Colombians protest in Bogota to urge ban on bullfighting
Bogota, Mar 28 (EFE).- After two debates in the Colombian Senate on prohibiting bullfighting and “corralejas” – bullfighting festivals – animal rights activists on Tuesday gathered in Bogota to stage a protest outside Congress, calling on lawmakers to continue pushing the legislative proposal forward to achieve “animal freedom” and end the shows in which animals are mistreated.
Led by Sen. Andrea Padilla, who is the sponsor of the bill, and carrying signs reading “Bullfights and corralejas are violence” and “Colombia cries ‘Ban them now!'” the animal rights activists displayed signs with that message to put pressure on legislators to vote in favor of the bill.
An emotional Padilla said: “I’m the voice of the bulls you’re torturing and whose death you’re celebrating as if I weren’t a living being.”
“We have an historic responsibility to respond to millions of Colombians who are tired of the violence against animals,” the senator shouted.
“For the first time, the bill has gotten through two debates in the Upper Chamber (of Congress) … and so today the organizations decided to mobilize to send an overwhelming message to the representatives in the Chamber,” the senator, a member of the Green Alliance party, told EFE.
Padilla said that she was concerned about the “electoral punishment” that lawmakers could be fearing, since bullfighting has a significant presence in the rural areas of Colombia and this year regional elections will be held, which could mean that lawmakers vote against the bill.
Although “they’ve been losing their fans precipitously,” the corralejas, which are “much more brutal,” are still being held around Colombia and are being promoted by “local leaders and landowners, who are the ones who (influence) the electoral dynamic.”
With their torsos bared and painted to look bloody, eight people wearing red cardboard bull heads sought to depict the cruelty to which the animals are subjected during the spectacles.
One of them said that a bull is “animal who feels, loves, suffers and wants to live,” adding: “I beg you to have mercy on me, let me live without causing me more suffering.”
“We wanted to make a performance with the aim of promoting Law 328, which has already gone through two positive debates in the Senate, and now arrives at the Chamber … and this is a very respectful call to the representatives,” Derly Flores, the director of Colombia Animanaturalis, told EFE.
She said that “Peace must include all living beings, so today we’re firmly crying no to bullfighting, no to corralejas. We want the bulls to live and, of course, we’re also concerned about the wellbeing of the people who participate in these activities.”
Shouting that “A nation yearning for peace cannot promote sadism and cruelty,” the demonstrators ended their march before Congress expressing the hope that this time they will be able to get lawmakers to ban violent spectacles involving animals.
“This is a citizens’ outcry. Colombia wants these cruel practices with animals to be eliminated,” Flores said.

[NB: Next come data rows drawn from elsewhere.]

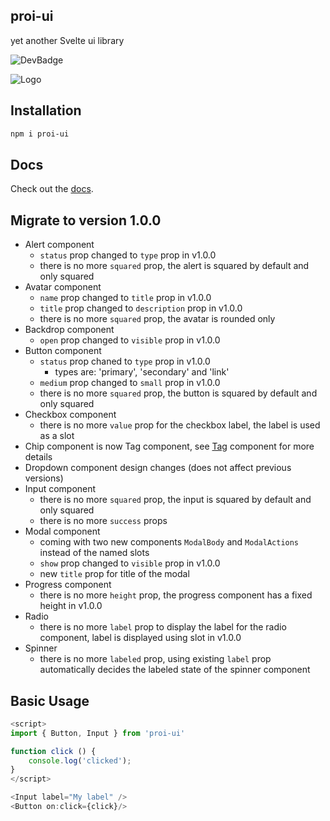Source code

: ## proi-ui

yet another Svelte ui library

![DevBadge](https://img.shields.io/badge/development-in%20progress-green)

![Logo](https://github.com/specialdoom/proi-ui/blob/master/src/assets/logo.png?raw=true 'proi-ui logo')

## Installation
```bash
npm i proi-ui
```

## Docs

Check out the [docs](https://specialdoom.github.io/proi-ui/).

## Migrate to version 1.0.0

- Alert component
  - `status` prop changed to `type` prop in v1.0.0
  - there is no more `squared` prop, the alert is squared by default and only squared
- Avatar component
  - `name` prop changed to `title` prop in v1.0.0
  - `title` prop changed to `description` prop in v1.0.0
  - there is no more `squared` prop, the avatar is rounded only
- Backdrop component
  - `open` prop changed to `visible` prop in v1.0.0
- Button component
  - `status` prop chaned to `type` prop in v1.0.0
    - types are: 'primary', 'secondary' and 'link'
  - `medium` prop changed to `small` prop in v1.0.0
  - there is no more `squared` prop, the button is squared by default and only squared
- Checkbox component
  - there is no more `value` prop for the checkbox label, the label is used as a slot
- Chip component is now Tag component, see [Tag](https://specialdoom.github.io/proi-ui/src/components/tag) component for more details
- Dropdown component design changes (does not affect previous versions)
- Input component
  - there is no more `squared` prop, the input is squared by default and only squared
  - there is no more `success` props
- Modal component
  - coming with two new components `ModalBody` and `ModalActions` instead of the named slots
  - `show` prop changed to `visible` prop in v1.0.0
  - new `title` prop for title of the modal
- Progress component
  - there is no more `height` prop, the progress component has a fixed height in v1.0.0
- Radio
  - there is no more `label` prop to display the label for the radio component, label is displayed using slot in v1.0.0
- Spinner
  - there is no more `labeled` prop, using existing `label` prop automatically decides the labeled state of the spinner component

## Basic Usage

```javascript
<script>
import { Button, Input } from 'proi-ui'

function click () {
    console.log('clicked');
}
</script>

<Input label="My label" />
<Button on:click={click}/>
```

In Colombia in recent months debate has resumed about whether to prohibit these kinds of events or festivals, and Law 328 is being moved through Congress with an eye toward ending these traditional events inherited from Spain and which are no longer held in cities like Bogota and Medellin.
The latest controversy surrounding this issue erupted when the Labor Ministry ordered an “immediate prohibition” on activities at the Cañaveralejo bullring, where bullfights regularly had been held during the traditional Cali Fair.